◆ PROVIDED DATA
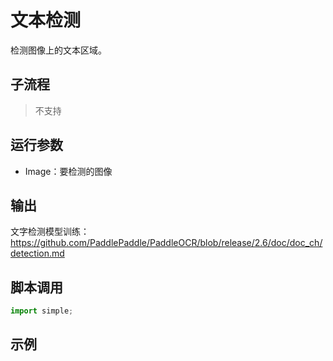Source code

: # 文本检测 
检测图像上的文本区域。

## 子流程
> 不支持


## 运行参数

* Image：要检测的图像


## 输出

文字检测模型训练：https://github.com/PaddlePaddle/PaddleOCR/blob/release/2.6/doc/doc_ch/detection.md

## 脚本调用

```python
import simple;

```

## 示例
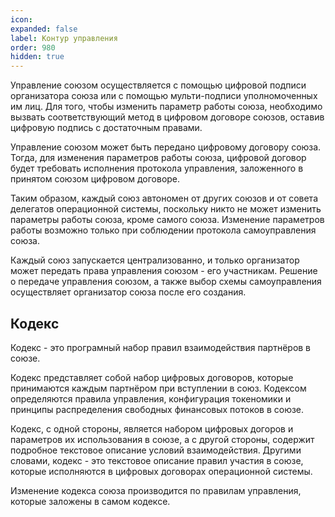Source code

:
 ```yaml
---
icon: 
expanded: false
label: Контур управления
order: 980
hidden: true
---
```


Управление союзом осуществляется с помощью цифровой подписи организатора союза или с помощью мульти-подписи уполномоченных им лиц. Для того, чтобы изменить параметр работы союза, необходимо вызвать соответствующий метод в цифровом договоре союзов, оставив цифровую подпись с достаточным правами. 

Управление союзом может быть передано цифровому договору союза. Тогда, для изменения параметров работы союза, цифровой договор будет требовать исполнения протокола управления, заложенного в принятом союзом цифровом договоре. 

Таким образом, каждый союз автономен от других союзов и от совета делегатов операционной системы, поскольку никто не может изменить параметры работы союза, кроме самого союза. Изменение параметров работы возможно только при соблюдении протокола самоуправления союза. 

Каждый союз запускается централизованно, и только организатор может передать права управления союзом - его участникам. Решение о передаче управления союзом, а также выбор схемы самоуправления осуществляет организатор союза после его создания. 

## Кодекс
Кодекс - это програмный набор правил взаимодействия партнёров в союзе. 

Кодекс представляет собой набор цифровых договоров, которые принимаются каждым партнёром при вступлении в союз. Кодексом определяются правила управления, конфигурация токеномики и принципы распределения свободных финансовых потоков в союзе. 

Кодекс, с одной стороны, является набором цифровых догоров и параметров их использования в союзе, а с другой стороны, содержит подробное текстовое описание условий взаимодействия. Другими словами, кодекс - это текстовое описание правил участия в союзе, которые исполняются в цифровых договорах операционной системы. 

Изменение кодекса союза производится по правилам управления, которые заложены в самом кодексе.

◆ WORK REQUEST
The job is to copy each line from the material above that holds the word "Управление".

◆ OUTPUT FOR THIS EXERCISE
Управление союзом осуществляется с помощью цифровой подписи организатора союза или с помощью мульти-подписи уполномоченных им лиц. Для того, чтобы изменить параметр работы союза, необходимо вызвать соответствующий метод в цифровом договоре союзов, оставив цифровую подпись с достаточным правами. 
Управление союзом может быть передано цифровому договору союза. Тогда, для изменения параметров работы союза, цифровой договор будет требовать исполнения протокола управления, заложенного в принятом союзом цифровом договоре. 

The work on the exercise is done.